For readers stout enough to withstand the site's initial flash onslaught, Communism Eisenstark offers a cornucopia of dumbfounding conspiratorial assertions. Apparently, communist countries caused Hurricane Katrina; the United States is currently at war in Europe, with Iraq serving as a media-abetted decoy; "the atomic bomb is a ruse"; and, of course, the end is near. On a personal level, a multi-national network of oppressors has worked to steal Eisenstark's car, force her into prostitution, incarcerate her in psychiatric wards, hide her house keys, destroy her laptop, and perpetrate countless other offenses. Despite these hardships, she managed to convince Russia and China to boycott trade with America.

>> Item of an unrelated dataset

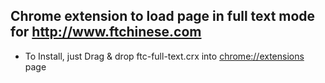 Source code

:## Chrome extension to load page in full text mode for http://www.ftchinese.com
 - To Install, just Drag & drop ftc-full-text.crx into [chrome://extensions](chrome://extensions) page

Unable to trust impotent local authorities, Eisenstark takes extreme measures such as contacting foreign embassies, writing to the United Nations and faxing an 228 trillion dollar invoice to President Bush for "intellectual patent theft." She does all this using the most bewildering language imaginable, so that even if these powerful entities weren't disinclined to help her because of (her communist, atheist beliefs/their own culpability in the villainous scheme/the radioactive raving nutfuck nature of her correspondence), they'd have no idea how to address her complaints.

Comrade Eisenstark has accomplished much despite the obstacles placed in her path by capitalist overlords. It's unclear whether pointing out the site's existence will rally supporters or embolden the powermongers to shut it down, but for a story this inspiring -- one they don't want you to hear -- I'm willing to take that risk.